=== Section Start ===

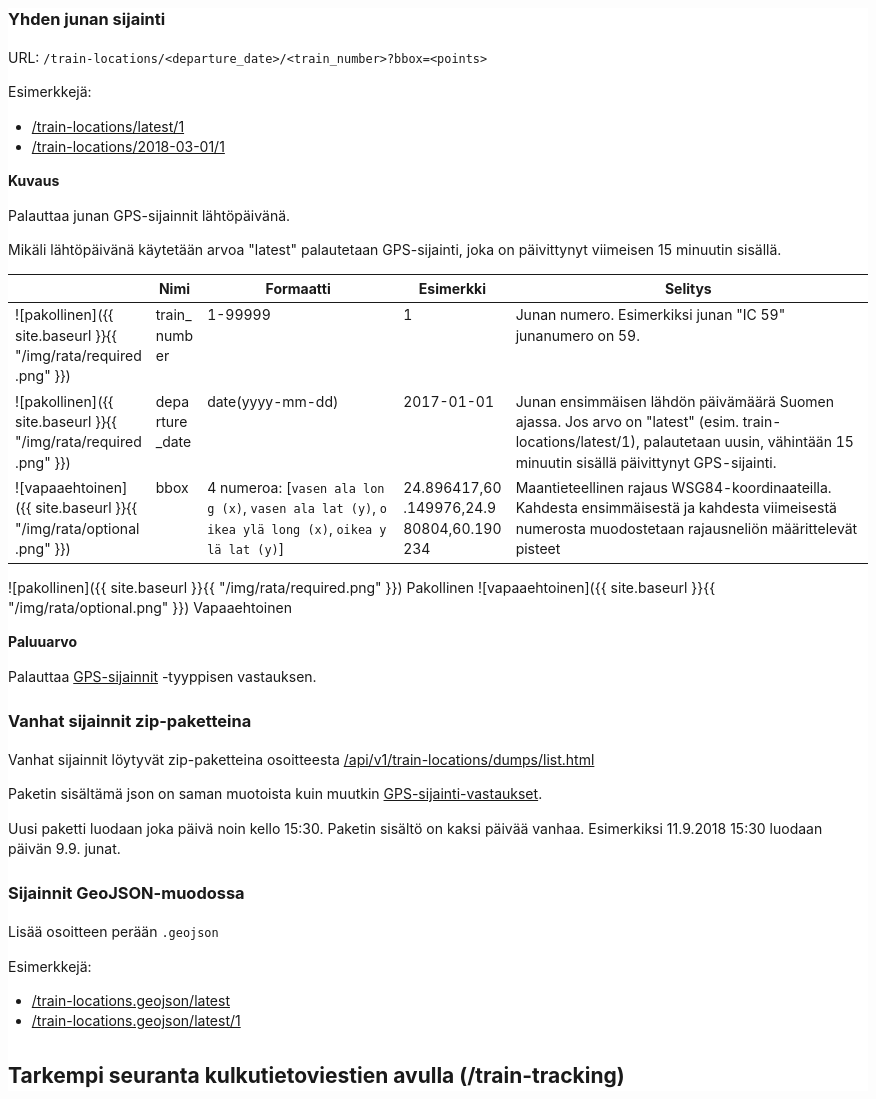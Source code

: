 ### Yhden junan sijainti

URL: `/train-locations/<departure_date>/<train_number>?bbox=<points>`

Esimerkkejä:

- [/train-locations/latest/1](https://rata.digitraffic.fi/api/v1/train-locations/latest/1)
- [/train-locations/2018-03-01/1](https://rata.digitraffic.fi/api/v1/train-locations/2018-03-01/1)

**Kuvaus**

Palauttaa junan GPS-sijainnit lähtöpäivänä.

Mikäli lähtöpäivänä käytetään arvoa "latest" palautetaan GPS-sijainti, joka on
päivittynyt viimeisen 15 minuutin sisällä.

| &nbsp;&nbsp;&nbsp;&nbsp;                                           | Nimi           | Formaatti                                                                                         | Esimerkki                               | Selitys                                                                                                                                                                              |
| ------------------------------------------------------------------ | -------------- | ------------------------------------------------------------------------------------------------- | --------------------------------------- | ------------------------------------------------------------------------------------------------------------------------------------------------------------------------------------ |
| ![pakollinen]({{ site.baseurl }}{{ "/img/rata/required.png" }})    | train_number   | 1-99999                                                                                           | 1                                       | Junan numero. Esimerkiksi junan "IC 59" junanumero on 59.                                                                                                                            |
| ![pakollinen]({{ site.baseurl }}{{ "/img/rata/required.png" }})    | departure_date | date(yyyy-mm-dd)                                                                                  | 2017-01-01                              | Junan ensimmäisen lähdön päivämäärä Suomen ajassa. Jos arvo on "latest" (esim. train-locations/latest/1), palautetaan uusin, vähintään 15 minuutin sisällä päivittynyt GPS-sijainti. |
| ![vapaaehtoinen]({{ site.baseurl }}{{ "/img/rata/optional.png" }}) | bbox           | 4 numeroa: [`vasen ala long (x)`, `vasen ala lat (y)`, `oikea ylä long (x)`, `oikea ylä lat (y)`] | 24.896417,60.149976,24.980804,60.190234 | Maantieteellinen rajaus WSG84-koordinaateilla. Kahdesta ensimmäisestä ja kahdesta viimeisestä numerosta muodostetaan rajausneliön määrittelevät pisteet                              |

![pakollinen]({{ site.baseurl }}{{ "/img/rata/required.png" }}) Pakollinen
![vapaaehtoinen]({{ site.baseurl }}{{ "/img/rata/optional.png" }}) Vapaaehtoinen

**Paluuarvo**

Palauttaa [GPS-sijainnit](#gps-sijainnit) -tyyppisen vastauksen.

### Vanhat sijainnit zip-paketteina

Vanhat sijainnit löytyvät zip-paketteina osoitteesta
[/api/v1/train-locations/dumps/list.html](https://rata.digitraffic.fi/api/v1/train-locations/dumps/list.html)

Paketin sisältämä json on saman muotoista kuin muutkin
[GPS-sijainti-vastaukset](#gps-sijainnit).

Uusi paketti luodaan joka päivä noin kello 15:30. Paketin sisältö on kaksi
päivää vanhaa. Esimerkiksi 11.9.2018 15:30 luodaan päivän 9.9. junat.

### Sijainnit GeoJSON-muodossa

Lisää osoitteen perään `.geojson`

Esimerkkejä:

- [/train-locations.geojson/latest](https://rata.digitraffic.fi/api/v1/train-locations.geojson/latest)
- [/train-locations.geojson/latest/1](https://rata.digitraffic.fi/api/v1/train-locations.geojson/latest/1)

## Tarkempi seuranta kulkutietoviestien avulla (/train-tracking)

=== Section End ===

The line containing "Vanhat sijainnit löytyvät" begins the span, and the last line of the records above ends it. Return that span exactly, and nothing outside it.

**OUTPUT BELOW**
Vanhat sijainnit löytyvät zip-paketteina osoitteesta
[/api/v1/train-locations/dumps/list.html](https://rata.digitraffic.fi/api/v1/train-locations/dumps/list.html)

Paketin sisältämä json on saman muotoista kuin muutkin
[GPS-sijainti-vastaukset](#gps-sijainnit).

Uusi paketti luodaan joka päivä noin kello 15:30. Paketin sisältö on kaksi
päivää vanhaa. Esimerkiksi 11.9.2018 15:30 luodaan päivän 9.9. junat.

### Sijainnit GeoJSON-muodossa

Lisää osoitteen perään `.geojson`

Esimerkkejä:

- [/train-locations.geojson/latest](https://rata.digitraffic.fi/api/v1/train-locations.geojson/latest)
- [/train-locations.geojson/latest/1](https://rata.digitraffic.fi/api/v1/train-locations.geojson/latest/1)

## Tarkempi seuranta kulkutietoviestien avulla (/train-tracking)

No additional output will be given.